Horticulture is proving the latest attraction for Chinese investors, with a major Donnybrook vineyard that was at the heart of one of the state’s most expensive tax-driven financial disasters becoming the latest target of foreign buyers.
Listed technology-company-turned-minerals-explorer Wavenet International has announced that it has sold a 30 per cent stake in the Preston Vale Vineyard to LSG Resources Pty Ltd, a company whose ownership is dominated by Chinese residents and which is its third biggest shareholder.
The sale price was more than $4.6 million in staged payments over the next 19 months.
That deal follows last month’s move by a group of six wealthy Chinese investors to buy the assets of failed Kailis Organic Olive Groves more for than $15 million.
Earlier in the month the state government signed an agreement with a Chinese-owned firm to expand the Ord River irrigation project with a proposed sugar development.
It has also been reported that a Chinese conglomerate has bought broadacre farmland in the state's south with plans to export grain out of its own facility at Albany. It is believed that project would use port facilities set aside for the woodchip exports expected from the development of tax-driven tree schemes, many of which have also failed to deliver on expectations.
Both vineyards and olive groves underwent frenetic expansion in the 1990s and very early 2000s, largely on the back of tax incentives which were marketed as Managed Investment Schemes are raised hundreds of millions of dollars.
Preston Vale was at the tail end of that period, raising more $40 million from investors to create one of the biggest vineyards in the state, and most expensive per hectare, in a region that was not particularly well known for wine.
The scheme collapsed and vineyard has gone through a number of hands, including Tuart Resources which purchased the horticultural assets soon after listing as a junior explorer. It failed within 18 months.
It is not entirely clear what ownership journey was taken in the past decade or so by the vineyard, part of a 500-hectare property, but by last year it had ended up in the hands of Wavenet’s chairman Mick Stroud and Sharon Creasy, who shares an address with mining investment guru Mark Creasy. Ms Creasy controls Wavenet’s second biggest shareholder Pindan Investments Pty Ltd.

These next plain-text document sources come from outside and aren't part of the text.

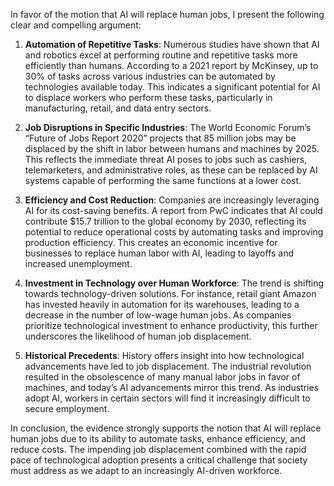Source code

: In favor of the motion that AI will replace human jobs, I present the following clear and compelling argument:

1. **Automation of Repetitive Tasks**: Numerous studies have shown that AI and robotics excel at performing routine and repetitive tasks more efficiently than humans. According to a 2021 report by McKinsey, up to 30% of tasks across various industries can be automated by technologies available today. This indicates a significant potential for AI to displace workers who perform these tasks, particularly in manufacturing, retail, and data entry sectors.

2. **Job Disruptions in Specific Industries**: The World Economic Forum’s “Future of Jobs Report 2020” projects that 85 million jobs may be displaced by the shift in labor between humans and machines by 2025. This reflects the immediate threat AI poses to jobs such as cashiers, telemarketers, and administrative roles, as these can be replaced by AI systems capable of performing the same functions at a lower cost.

3. **Efficiency and Cost Reduction**: Companies are increasingly leveraging AI for its cost-saving benefits. A report from PwC indicates that AI could contribute $15.7 trillion to the global economy by 2030, reflecting its potential to reduce operational costs by automating tasks and improving production efficiency. This creates an economic incentive for businesses to replace human labor with AI, leading to layoffs and increased unemployment.

4. **Investment in Technology over Human Workforce**: The trend is shifting towards technology-driven solutions. For instance, retail giant Amazon has invested heavily in automation for its warehouses, leading to a decrease in the number of low-wage human jobs. As companies prioritize technological investment to enhance productivity, this further underscores the likelihood of human job displacement.

5. **Historical Precedents**: History offers insight into how technological advancements have led to job displacement. The industrial revolution resulted in the obsolescence of many manual labor jobs in favor of machines, and today’s AI advancements mirror this trend. As industries adopt AI, workers in certain sectors will find it increasingly difficult to secure employment.

In conclusion, the evidence strongly supports the notion that AI will replace human jobs due to its ability to automate tasks, enhance efficiency, and reduce costs. The impending job displacement combined with the rapid pace of technological adoption presents a critical challenge that society must address as we adapt to an increasingly AI-driven workforce.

Last year, Wavenet bought Ms Creasy’s 50 per cent stake in Old Valley Pty Ltd which appears to have been the holding company for the Preston Vale Vineyard. The valuation of the deal was more than $6 million, being about $4.5 million in cash and more than $1.5 million in shares which appear to have been acquired by Pindan Investments.

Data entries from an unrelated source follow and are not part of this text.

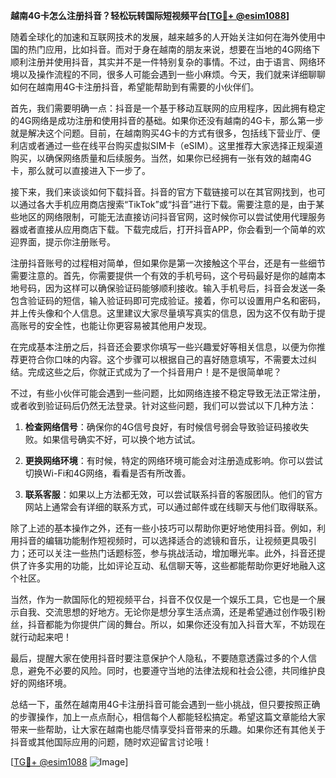 **越南4G卡怎么注册抖音？轻松玩转国际短视频平台[[TG💪+ @esim1088](https://t.me/s/esim1088)]**

随着全球化的加速和互联网技术的发展，越来越多的人开始关注如何在海外使用中国的热门应用，比如抖音。而对于身在越南的朋友来说，想要在当地的4G网络下顺利注册并使用抖音，其实并不是一件特别复杂的事情。不过，由于语言、网络环境以及操作流程的不同，很多人可能会遇到一些小麻烦。今天，我们就来详细聊聊如何在越南用4G卡注册抖音，希望能帮助到有需要的小伙伴们。

首先，我们需要明确一点：抖音是一个基于移动互联网的应用程序，因此拥有稳定的4G网络是成功注册和使用抖音的基础。如果你还没有越南的4G卡，那么第一步就是解决这个问题。目前，在越南购买4G卡的方式有很多，包括线下营业厅、便利店或者通过一些在线平台购买虚拟SIM卡（eSIM）。这里推荐大家选择正规渠道购买，以确保网络质量和后续服务。当然，如果你已经拥有一张有效的越南4G卡，那么就可以直接进入下一步了。

接下来，我们来谈谈如何下载抖音。抖音的官方下载链接可以在其官网找到，也可以通过各大手机应用商店搜索“TikTok”或“抖音”进行下载。需要注意的是，由于某些地区的网络限制，可能无法直接访问抖音官网，这时候你可以尝试使用代理服务器或者直接从应用商店下载。下载完成后，打开抖音APP，你会看到一个简单的欢迎界面，提示你注册账号。

注册抖音账号的过程相对简单，但如果你是第一次接触这个平台，还是有一些细节需要注意的。首先，你需要提供一个有效的手机号码，这个号码最好是你的越南本地号码，因为这样可以确保验证码能够顺利接收。输入手机号后，抖音会发送一条包含验证码的短信，输入验证码即可完成验证。接着，你可以设置用户名和密码，并上传头像和个人信息。这里建议大家尽量填写真实的信息，因为这不仅有助于提高账号的安全性，也能让你更容易被其他用户发现。

在完成基本注册之后，抖音还会要求你填写一些兴趣爱好等相关信息，以便为你推荐更符合你口味的内容。这个步骤可以根据自己的喜好随意填写，不需要太过纠结。完成这些之后，你就正式成为了一个抖音用户！是不是很简单呢？

不过，有些小伙伴可能会遇到一些问题，比如网络连接不稳定导致无法正常注册，或者收到验证码后仍然无法登录。针对这些问题，我们可以尝试以下几种方法：

1. **检查网络信号**：确保你的4G信号良好，有时候信号弱会导致验证码接收失败。如果信号确实不好，可以换个地方试试。
   
2. **更换网络环境**：有时候，特定的网络环境可能会对注册造成影响。你可以尝试切换Wi-Fi和4G网络，看看是否有所改善。

3. **联系客服**：如果以上方法都无效，可以尝试联系抖音的客服团队。他们的官方网站上通常会有详细的联系方式，可以通过邮件或在线聊天与他们取得联系。

除了上述的基本操作之外，还有一些小技巧可以帮助你更好地使用抖音。例如，利用抖音的编辑功能制作短视频时，可以选择适合的滤镜和音乐，让视频更具吸引力；还可以关注一些热门话题标签，参与挑战活动，增加曝光率。此外，抖音还提供了许多实用的功能，比如评论互动、私信聊天等，这些都能帮助你更好地融入这个社区。

当然，作为一款国际化的短视频平台，抖音不仅仅是一个娱乐工具，它也是一个展示自我、交流思想的好地方。无论你是想分享生活点滴，还是希望通过创作吸引粉丝，抖音都能为你提供广阔的舞台。所以，如果你还没有加入抖音大军，不妨现在就行动起来吧！

最后，提醒大家在使用抖音时要注意保护个人隐私，不要随意透露过多的个人信息，避免不必要的风险。同时，也要遵守当地的法律法规和社会公德，共同维护良好的网络环境。

总结一下，虽然在越南用4G卡注册抖音可能会遇到一些小挑战，但只要按照正确的步骤操作，加上一点点耐心，相信每个人都能轻松搞定。希望这篇文章能给大家带来一些帮助，让大家在越南也能尽情享受抖音带来的乐趣。如果你还有其他关于抖音或其他国际应用的问题，随时欢迎留言讨论哦！

[[TG💪+ @esim1088](https://t.me/s/esim1088) ![Image](https://i.postimg.cc/4NQfJmqS/Snipaste-2025-05-13-00-14-12.png)]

At the time of the purchase Wavenet made much of the potential. It said that the property had a recent market valuation of $8 million and sworn valuations as high as $17.5 million.
In this year’s annual report it said the vineyard produced more than $1.5 million in wine stock from the recent vintage.
It is part of that stake which was sold to the Chinese investors. That deal values the whole vineyard at $15.5 million, representing a $1.7 million profit for Wavenet on the asset.
Aside from the remaining 20 per cent stake in the vineyard, Wavenet’s main interests are a mining portfolio comprises four granted tenements and six tenement applications situated in highly prospective Bowen, Hillsborough, Surat and Eromanga coal basins of Queensland.
In addition the company has recently acquired a polymetallic project at Putussibau in West Kalimantan, Indonesia. These tenements are located within a region that contains copper and lead occurrences and historic as well as current artisanal gold workings. Wavenet said it intends to continue to explore its coal and mineral tenements with the aim of identifying sufficient mineralization to support the developing of a mine.
The company also has a stake in Carabella Resources worth about $4 million at current prices.